BEGIN
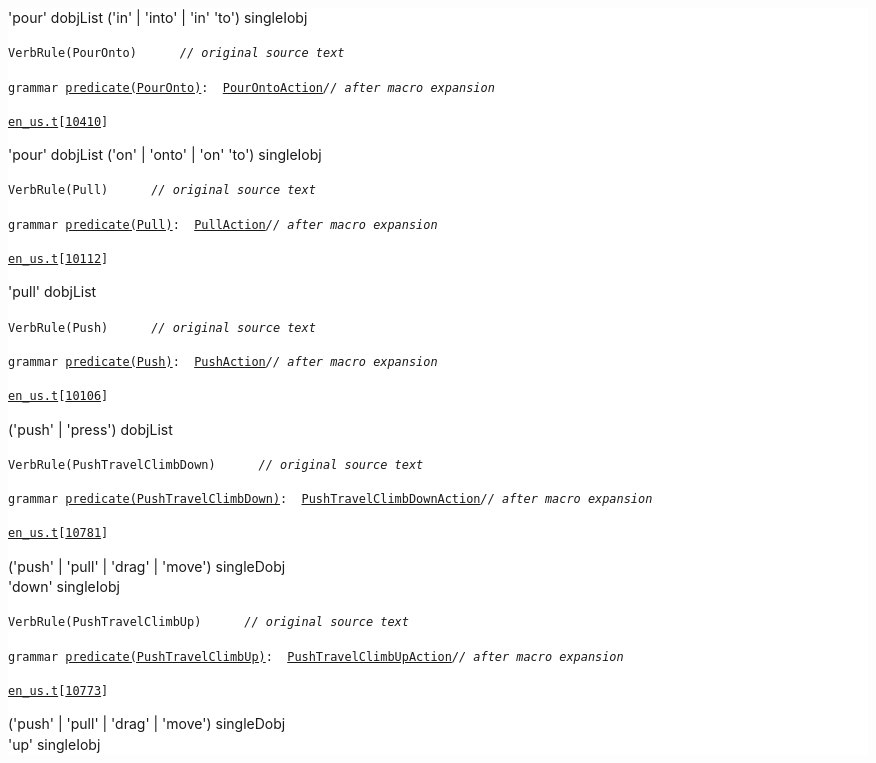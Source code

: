 'pour' dobjList ('in' \| 'into' \| 'in' 'to') singleIobj  



`VerbRule(PourOnto)      `*`// original source text`*  

`grammar `<span class="classExtLink">[`predicate(PourOnto)`](../object/predicate(PourOnto).html)</span>` :   `[`PourOntoAction`](../object/PourOntoAction.html)*`// after macro expansion`*

[`en_us.t`](../file/en_us.t.html)`[`[`10410`](../source/en_us.t.html#10410)`]`



'pour' dobjList ('on' \| 'onto' \| 'on' 'to') singleIobj  



`VerbRule(Pull)      `*`// original source text`*  

`grammar `<span class="classExtLink">[`predicate(Pull)`](../object/predicate(Pull).html)</span>` :   `[`PullAction`](../object/PullAction.html)*`// after macro expansion`*

[`en_us.t`](../file/en_us.t.html)`[`[`10112`](../source/en_us.t.html#10112)`]`



'pull' dobjList  



`VerbRule(Push)      `*`// original source text`*  

`grammar `<span class="classExtLink">[`predicate(Push)`](../object/predicate(Push).html)</span>` :   `[`PushAction`](../object/PushAction.html)*`// after macro expansion`*

[`en_us.t`](../file/en_us.t.html)`[`[`10106`](../source/en_us.t.html#10106)`]`



('push' \| 'press') dobjList  



`VerbRule(PushTravelClimbDown)      `*`// original source text`*  

`grammar `<span class="classExtLink">[`predicate(PushTravelClimbDown)`](../object/predicate(PushTravelClimbDown).html)</span>` :   `[`PushTravelClimbDownAction`](../object/PushTravelClimbDownAction.html)*`// after macro expansion`*

[`en_us.t`](../file/en_us.t.html)`[`[`10781`](../source/en_us.t.html#10781)`]`



('push' \| 'pull' \| 'drag' \| 'move') singleDobj  
'down' singleIobj  



`VerbRule(PushTravelClimbUp)      `*`// original source text`*  

`grammar `<span class="classExtLink">[`predicate(PushTravelClimbUp)`](../object/predicate(PushTravelClimbUp).html)</span>` :   `[`PushTravelClimbUpAction`](../object/PushTravelClimbUpAction.html)*`// after macro expansion`*

[`en_us.t`](../file/en_us.t.html)`[`[`10773`](../source/en_us.t.html#10773)`]`



('push' \| 'pull' \| 'drag' \| 'move') singleDobj  
'up' singleIobj  
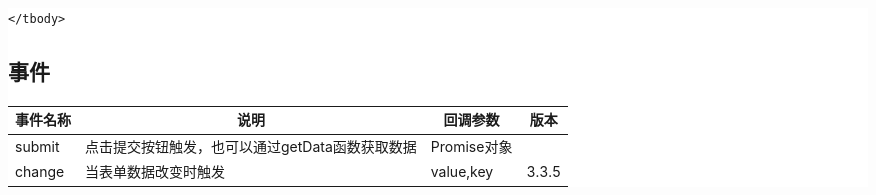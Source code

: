     </tbody>
  </table>





## 事件
  <table>
    <thead>
      <tr>
        <th>事件名称</th>
        <th>说明</th>
        <th>回调参数</th>
        <th>版本</th>
      </tr>
    </thead>
    <tbody>
      <tr>
        <td>submit</td>
        <td>点击提交按钮触发，也可以通过getData函数获取数据</td>
        <td>Promise对象</td>
        <td></td>
      </tr>
        <tr>
        <td>change</td>
        <td>当表单数据改变时触发</td>
        <td>value,key</td>
        <td>3.3.5</td>
      </tr>
    </tbody>
  </table>


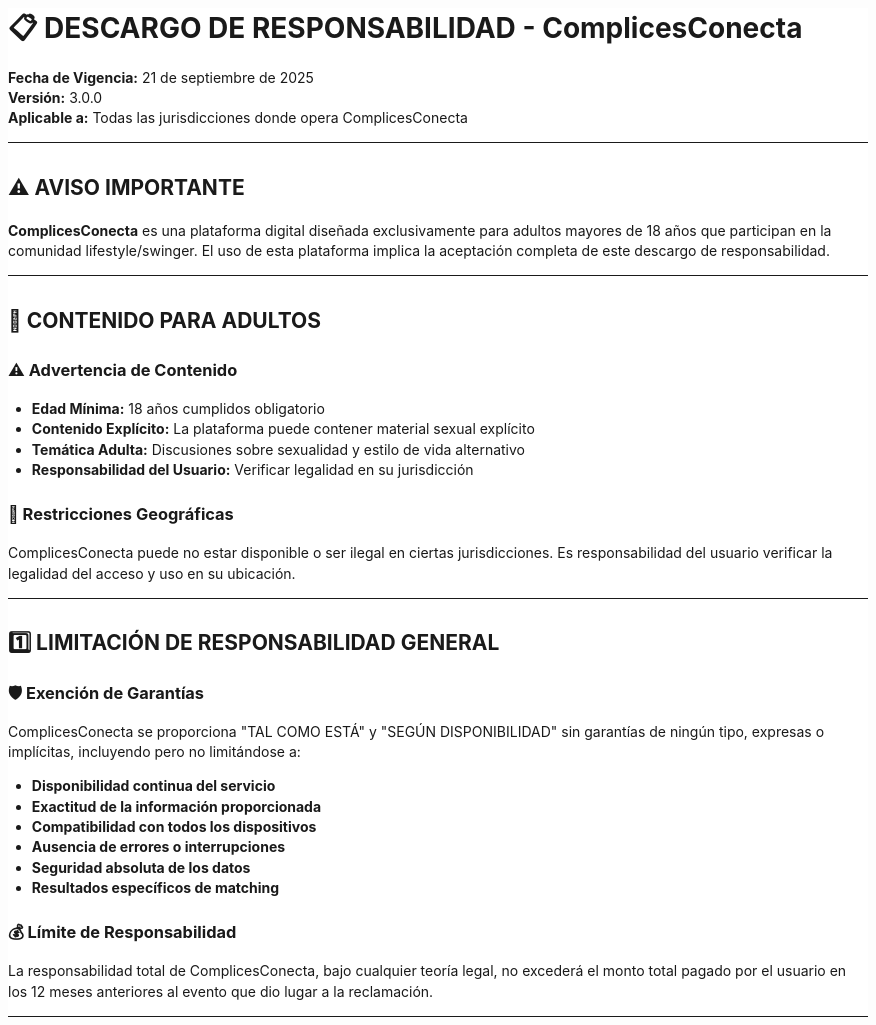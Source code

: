# 📋 DESCARGO DE RESPONSABILIDAD - ComplicesConecta

**Fecha de Vigencia:** 21 de septiembre de 2025  
**Versión:** 3.0.0  
**Aplicable a:** Todas las jurisdicciones donde opera ComplicesConecta  

---

## ⚠️ AVISO IMPORTANTE

**ComplicesConecta** es una plataforma digital diseñada exclusivamente para adultos mayores de 18 años que participan en la comunidad lifestyle/swinger. El uso de esta plataforma implica la aceptación completa de este descargo de responsabilidad.

---

## 🔞 CONTENIDO PARA ADULTOS

### ⚠️ Advertencia de Contenido
- **Edad Mínima:** 18 años cumplidos obligatorio
- **Contenido Explícito:** La plataforma puede contener material sexual explícito
- **Temática Adulta:** Discusiones sobre sexualidad y estilo de vida alternativo
- **Responsabilidad del Usuario:** Verificar legalidad en su jurisdicción

### 🚫 Restricciones Geográficas
ComplicesConecta puede no estar disponible o ser ilegal en ciertas jurisdicciones. Es responsabilidad del usuario verificar la legalidad del acceso y uso en su ubicación.

---

## 1️⃣ LIMITACIÓN DE RESPONSABILIDAD GENERAL

### 🛡️ Exención de Garantías
ComplicesConecta se proporciona "TAL COMO ESTÁ" y "SEGÚN DISPONIBILIDAD" sin garantías de ningún tipo, expresas o implícitas, incluyendo pero no limitándose a:

- **Disponibilidad continua del servicio**
- **Exactitud de la información proporcionada**
- **Compatibilidad con todos los dispositivos**
- **Ausencia de errores o interrupciones**
- **Seguridad absoluta de los datos**
- **Resultados específicos de matching**

### 💰 Límite de Responsabilidad
La responsabilidad total de ComplicesConecta, bajo cualquier teoría legal, no excederá el monto total pagado por el usuario en los 12 meses anteriores al evento que dio lugar a la reclamación.

---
END
Your assignment:
Tally up the lines in the records containing the word "predicate", then give the count and nothing else.

Response:
5